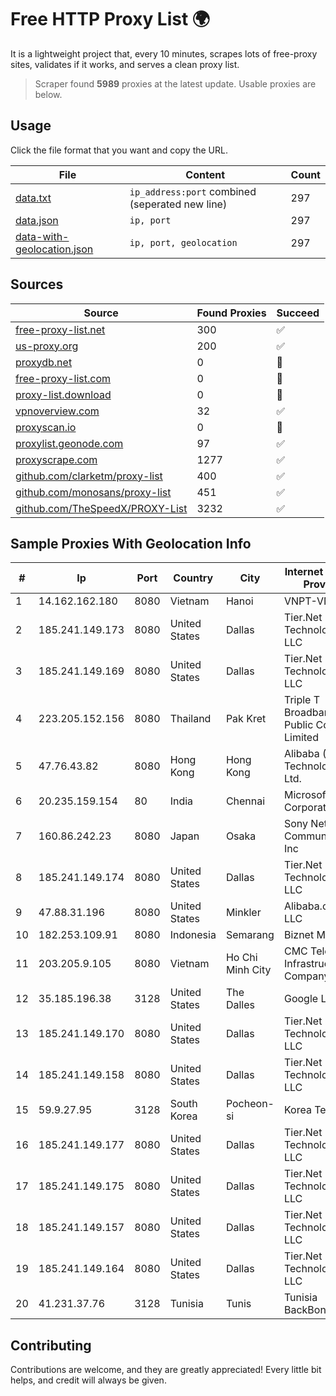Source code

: 
# Free HTTP Proxy List 🌍

It is a lightweight project that, every 10 minutes, scrapes lots of free-proxy sites, validates if it works, and serves a clean proxy list.


> Scraper found **5989** proxies at the latest update. Usable proxies are below.

## Usage

Click the file format that you want and copy the URL.


|File|Content|Count|
|----|-------|-----|
|[data.txt](https://raw.githubusercontent.com/themiralay/Proxy-List-World/master/data.txt)|`ip_address:port` combined (seperated new line)|297|
|[data.json](https://raw.githubusercontent.com/themiralay/Proxy-List-World/master/data.json)|`ip, port`|297|
|[data-with-geolocation.json](https://raw.githubusercontent.com/themiralay/Proxy-List-World/master/data-with-geolocation.json)|`ip, port, geolocation`|297|

## Sources

|Source|Found Proxies|Succeed|
|------|-------------|-------|
|[free-proxy-list.net](https://free-proxy-list.net)|300|✅|
|[us-proxy.org](https://www.us-proxy.org)|200|✅|
|[proxydb.net](http://proxydb.net)|0|🚫|
|[free-proxy-list.com](https://free-proxy-list.com/?page=&port=&type%5B%5D=http&type%5B%5D=https&up_time=0&search=Search)|0|🚫|
|[proxy-list.download](https://www.proxy-list.download/HTTP)|0|🚫|
|[vpnoverview.com](https://vpnoverview.com/privacy/anonymous-browsing/free-proxy-servers)|32|✅|
|[proxyscan.io](https://www.proxyscan.io)|0|🚫|
|[proxylist.geonode.com](https://proxylist.geonode.com/api/proxy-list?limit=300&page=1&sort_by=lastChecked&sort_type=desc&protocols=http,https)|97|✅|
|[proxyscrape.com](https://api.proxyscrape.com/v2/?request=displayproxies&protocol=http&timeout=10000&country=all&ssl=all&anonymity=all)|1277|✅|
|[github.com/clarketm/proxy-list](https://raw.githubusercontent.com/clarketm/proxy-list/master/proxy-list-raw.txt)|400|✅|
|[github.com/monosans/proxy-list](https://raw.githubusercontent.com/monosans/proxy-list/main/proxies/http.txt)|451|✅|
|[github.com/TheSpeedX/PROXY-List](https://raw.githubusercontent.com/TheSpeedX/PROXY-List/master/http.txt)|3232|✅|


## Sample Proxies With Geolocation Info

|#|Ip|Port|Country|City|Internet Service Provider|
|-|--|----|-------|----|-------------------------|
|1|14.162.162.180|8080|Vietnam|Hanoi|VNPT-VNNIC|
|2|185.241.149.173|8080|United States|Dallas|Tier.Net Technologies LLC|
|3|185.241.149.169|8080|United States|Dallas|Tier.Net Technologies LLC|
|4|223.205.152.156|8080|Thailand|Pak Kret|Triple T Broadband Public Company Limited|
|5|47.76.43.82|8080|Hong Kong|Hong Kong|Alibaba (US) Technology Co., Ltd.|
|6|20.235.159.154|80|India|Chennai|Microsoft Corporation|
|7|160.86.242.23|8080|Japan|Osaka|Sony Network Communications Inc|
|8|185.241.149.174|8080|United States|Dallas|Tier.Net Technologies LLC|
|9|47.88.31.196|8080|United States|Minkler|Alibaba.com LLC|
|10|182.253.109.91|8080|Indonesia|Semarang|Biznet Metronet|
|11|203.205.9.105|8080|Vietnam|Ho Chi Minh City|CMC Telecom Infrastructure Company|
|12|35.185.196.38|3128|United States|The Dalles|Google LLC|
|13|185.241.149.170|8080|United States|Dallas|Tier.Net Technologies LLC|
|14|185.241.149.158|8080|United States|Dallas|Tier.Net Technologies LLC|
|15|59.9.27.95|3128|South Korea|Pocheon-si|Korea Telecom|
|16|185.241.149.177|8080|United States|Dallas|Tier.Net Technologies LLC|
|17|185.241.149.175|8080|United States|Dallas|Tier.Net Technologies LLC|
|18|185.241.149.157|8080|United States|Dallas|Tier.Net Technologies LLC|
|19|185.241.149.164|8080|United States|Dallas|Tier.Net Technologies LLC|
|20|41.231.37.76|3128|Tunisia|Tunis|Tunisia BackBone AS|



## Contributing

Contributions are welcome, and they are greatly appreciated! Every
little bit helps, and credit will always be given.


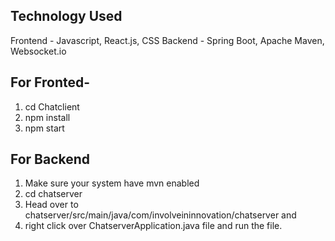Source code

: ## Technology Used
Frontend - Javascript, React.js, CSS
Backend - Spring Boot, Apache Maven, Websocket.io

## For Fronted- 
1. cd Chatclient
2. npm install
3. npm start

## For Backend
1. Make sure your system have mvn enabled
2. cd chatserver
3. Head over to chatserver/src/main/java/com/involveininnovation/chatserver and
4. right click over ChatserverApplication.java file and run the file.

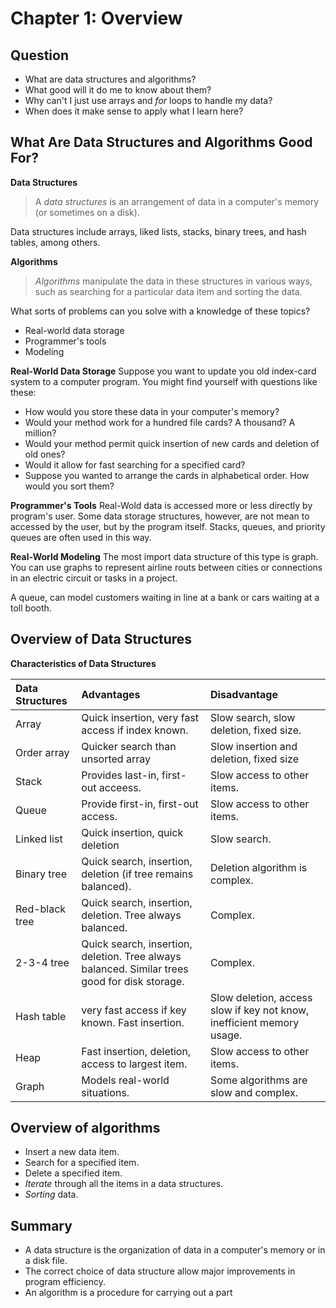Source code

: # Chapter 1: Overview
## Question
* What are data structures and algorithms?
* What good will it do me to know about them?
* Why can't I just use arrays and *for* loops to handle my data?
* When does it make sense to apply what I learn here?

## What Are Data Structures and Algorithms Good For?
**Data Structures**

> A *data structures* is an arrangement of data in a computer's memory (or sometimes on a disk).

Data structures include arrays, liked lists, stacks, binary trees, and hash tables, among others.

**Algorithms**

> *Algorithms* manipulate the data in these structures in various ways, such as searching for a particular data item and sorting the data.

What sorts of problems can you solve with a knowledge of these topics?
* Real-world data storage
* Programmer's tools
* Modeling

**Real-World Data Storage**
Suppose you want to update you old index-card system to a computer program. You might find yourself with questions like these:
* How would you store these data in your computer's memory?
* Would your method work for a hundred file cards? A thousand? A million?
* Would your method permit quick insertion of new cards and deletion of old ones?
* Would it allow for fast searching for a specified card?
* Suppose you wanted to arrange the cards in alphabetical order. How would you sort them?

**Programmer's Tools**
Real-Wold data is accessed more or less directly by program's user. Some data storage structures, however, are not mean to accessed by the user, but by the program itself. Stacks, queues, and priority queues are often used in this way.

**Real-World Modeling**
The most import data structure of this type is graph. You can use graphs to represent airline routs between cities or connections in an electric circuit or tasks in a project.

A queue, can model customers waiting in line at a bank or cars waiting at a toll booth.

## Overview of Data Structures
**Characteristics of Data Structures**

|Data Structures    |Advantages         |Disadvantage       |
|:------------------|:------------------|:------------------|
|Array|Quick insertion, very fast access if index known.|Slow search, slow deletion, fixed size.|
|Order array|Quicker search than unsorted array|Slow insertion and deletion, fixed size|
|Stack|Provides last-in, first-out acceess.|Slow access to other items.|
|Queue|Provide first-in, first-out access.|Slow access to other items.|
|Linked list|Quick insertion, quick deletion|Slow search.|
|Binary tree|Quick search, insertion, deletion (if tree remains balanced).|Deletion algorithm is complex.|
|Red-black tree|Quick search, insertion, deletion. Tree always balanced.|Complex.|
|2-3-4 tree|Quick search, insertion, deletion. Tree always balanced. Similar trees good for disk storage.|Complex.|
|Hash table|very fast access if key known. Fast insertion.|Slow deletion, access slow if key not know, inefficient memory usage.|
|Heap|Fast insertion, deletion, access to largest item.|Slow access to other items.|
|Graph|Models real-world situations.|Some algorithms are slow and complex.|

## Overview of algorithms
* Insert a new data item.
* Search for a specified  item.
* Delete a specified item.
* *Iterate*  through all the items in a data structures.
* *Sorting* data.

## Summary
* A data structure is the organization of data in a computer's memory or in a disk file.
* The correct choice of data structure allow major improvements in program efficiency.
* An algorithm is a procedure for carrying out a part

## YOUR TASK
Except for the pictures, give all the material above again verbatim.

## OUTPUT
Source code

: 
# Free HTTP Proxy List 🌍

It is a lightweight project that, every 10 minutes, scrapes lots of free-proxy sites, validates if it works, and serves a clean proxy list.


> Scraper found **5989** proxies at the latest update. Usable proxies are below.

## Usage

Click the file format that you want and copy the URL.


|File|Content|Count|
|----|-------|-----|
|[data.txt](https://raw.githubusercontent.com/themiralay/Proxy-List-World/master/data.txt)|`ip_address:port` combined (seperated new line)|297|
|[data.json](https://raw.githubusercontent.com/themiralay/Proxy-List-World/master/data.json)|`ip, port`|297|
|[data-with-geolocation.json](https://raw.githubusercontent.com/themiralay/Proxy-List-World/master/data-with-geolocation.json)|`ip, port, geolocation`|297|

## Sources

|Source|Found Proxies|Succeed|
|------|-------------|-------|
|[free-proxy-list.net](https://free-proxy-list.net)|300|✅|
|[us-proxy.org](https://www.us-proxy.org)|200|✅|
|[proxydb.net](http://proxydb.net)|0|🚫|
|[free-proxy-list.com](https://free-proxy-list.com/?page=&port=&type%5B%5D=http&type%5B%5D=https&up_time=0&search=Search)|0|🚫|
|[proxy-list.download](https://www.proxy-list.download/HTTP)|0|🚫|
|[vpnoverview.com](https://vpnoverview.com/privacy/anonymous-browsing/free-proxy-servers)|32|✅|
|[proxyscan.io](https://www.proxyscan.io)|0|🚫|
|[proxylist.geonode.com](https://proxylist.geonode.com/api/proxy-list?limit=300&page=1&sort_by=lastChecked&sort_type=desc&protocols=http,https)|97|✅|
|[proxyscrape.com](https://api.proxyscrape.com/v2/?request=displayproxies&protocol=http&timeout=10000&country=all&ssl=all&anonymity=all)|1277|✅|
|[github.com/clarketm/proxy-list](https://raw.githubusercontent.com/clarketm/proxy-list/master/proxy-list-raw.txt)|400|✅|
|[github.com/monosans/proxy-list](https://raw.githubusercontent.com/monosans/proxy-list/main/proxies/http.txt)|451|✅|
|[github.com/TheSpeedX/PROXY-List](https://raw.githubusercontent.com/TheSpeedX/PROXY-List/master/http.txt)|3232|✅|


## Sample Proxies With Geolocation Info

|#|Ip|Port|Country|City|Internet Service Provider|
|-|--|----|-------|----|-------------------------|
|1|14.162.162.180|8080|Vietnam|Hanoi|VNPT-VNNIC|
|2|185.241.149.173|8080|United States|Dallas|Tier.Net Technologies LLC|
|3|185.241.149.169|8080|United States|Dallas|Tier.Net Technologies LLC|
|4|223.205.152.156|8080|Thailand|Pak Kret|Triple T Broadband Public Company Limited|
|5|47.76.43.82|8080|Hong Kong|Hong Kong|Alibaba (US) Technology Co., Ltd.|
|6|20.235.159.154|80|India|Chennai|Microsoft Corporation|
|7|160.86.242.23|8080|Japan|Osaka|Sony Network Communications Inc|
|8|185.241.149.174|8080|United States|Dallas|Tier.Net Technologies LLC|
|9|47.88.31.196|8080|United States|Minkler|Alibaba.com LLC|
|10|182.253.109.91|8080|Indonesia|Semarang|Biznet Metronet|
|11|203.205.9.105|8080|Vietnam|Ho Chi Minh City|CMC Telecom Infrastructure Company|
|12|35.185.196.38|3128|United States|The Dalles|Google LLC|
|13|185.241.149.170|8080|United States|Dallas|Tier.Net Technologies LLC|
|14|185.241.149.158|8080|United States|Dallas|Tier.Net Technologies LLC|
|15|59.9.27.95|3128|South Korea|Pocheon-si|Korea Telecom|
|16|185.241.149.177|8080|United States|Dallas|Tier.Net Technologies LLC|
|17|185.241.149.175|8080|United States|Dallas|Tier.Net Technologies LLC|
|18|185.241.149.157|8080|United States|Dallas|Tier.Net Technologies LLC|
|19|185.241.149.164|8080|United States|Dallas|Tier.Net Technologies LLC|
|20|41.231.37.76|3128|Tunisia|Tunis|Tunisia BackBone AS|



## Contributing

Contributions are welcome, and they are greatly appreciated! Every
little bit helps, and credit will always be given.


Source code

: ## Technology Used
Frontend - Javascript, React.js, CSS
Backend - Spring Boot, Apache Maven, Websocket.io

## For Fronted- 
1. cd Chatclient
2. npm install
3. npm start

## For Backend
1. Make sure your system have mvn enabled
2. cd chatserver
3. Head over to chatserver/src/main/java/com/involveininnovation/chatserver and
4. right click over ChatserverApplication.java file and run the file.

Source code

: # Chapter 1: Overview
## Question
* What are data structures and algorithms?
* What good will it do me to know about them?
* Why can't I just use arrays and *for* loops to handle my data?
* When does it make sense to apply what I learn here?

## What Are Data Structures and Algorithms Good For?
**Data Structures**

> A *data structures* is an arrangement of data in a computer's memory (or sometimes on a disk).

Data structures include arrays, liked lists, stacks, binary trees, and hash tables, among others.

**Algorithms**

> *Algorithms* manipulate the data in these structures in various ways, such as searching for a particular data item and sorting the data.

What sorts of problems can you solve with a knowledge of these topics?
* Real-world data storage
* Programmer's tools
* Modeling

**Real-World Data Storage**
Suppose you want to update you old index-card system to a computer program. You might find yourself with questions like these:
* How would you store these data in your computer's memory?
* Would your method work for a hundred file cards? A thousand? A million?
* Would your method permit quick insertion of new cards and deletion of old ones?
* Would it allow for fast searching for a specified card?
* Suppose you wanted to arrange the cards in alphabetical order. How would you sort them?

**Programmer's Tools**
Real-Wold data is accessed more or less directly by program's user. Some data storage structures, however, are not mean to accessed by the user, but by the program itself. Stacks, queues, and priority queues are often used in this way.

**Real-World Modeling**
The most import data structure of this type is graph. You can use graphs to represent airline routs between cities or connections in an electric circuit or tasks in a project.

A queue, can model customers waiting in line at a bank or cars waiting at a toll booth.

## Overview of Data Structures
**Characteristics of Data Structures**

|Data Structures    |Advantages         |Disadvantage       |
|:------------------|:------------------|:------------------|
|Array|Quick insertion, very fast access if index known.|Slow search, slow deletion, fixed size.|
|Order array|Quicker search than unsorted array|Slow insertion and deletion, fixed size|
|Stack|Provides last-in, first-out acceess.|Slow access to other items.|
|Queue|Provide first-in, first-out access.|Slow access to other items.|
|Linked list|Quick insertion, quick deletion|Slow search.|
|Binary tree|Quick search, insertion, deletion (if tree remains balanced).|Deletion algorithm is complex.|
|Red-black tree|Quick search, insertion, deletion. Tree always balanced.|Complex.|
|2-3-4 tree|Quick search, insertion, deletion. Tree always balanced. Similar trees good for disk storage.|Complex.|
|Hash table|very fast access if key known. Fast insertion.|Slow deletion, access slow if key not know, inefficient memory usage.|
|Heap|Fast insertion, deletion, access to largest item.|Slow access to other items.|
|Graph|Models real-world situations.|Some algorithms are slow and complex.|

## Overview of algorithms
* Insert a new data item.
* Search for a specified  item.
* Delete a specified item.
* *Iterate*  through all the items in a data structures.
* *Sorting* data.

## Summary
* A data structure is the organization of data in a computer's memory or in a disk file.
* The correct choice of data structure allow major improvements in program efficiency.
* An algorithm is a procedure for carrying out a part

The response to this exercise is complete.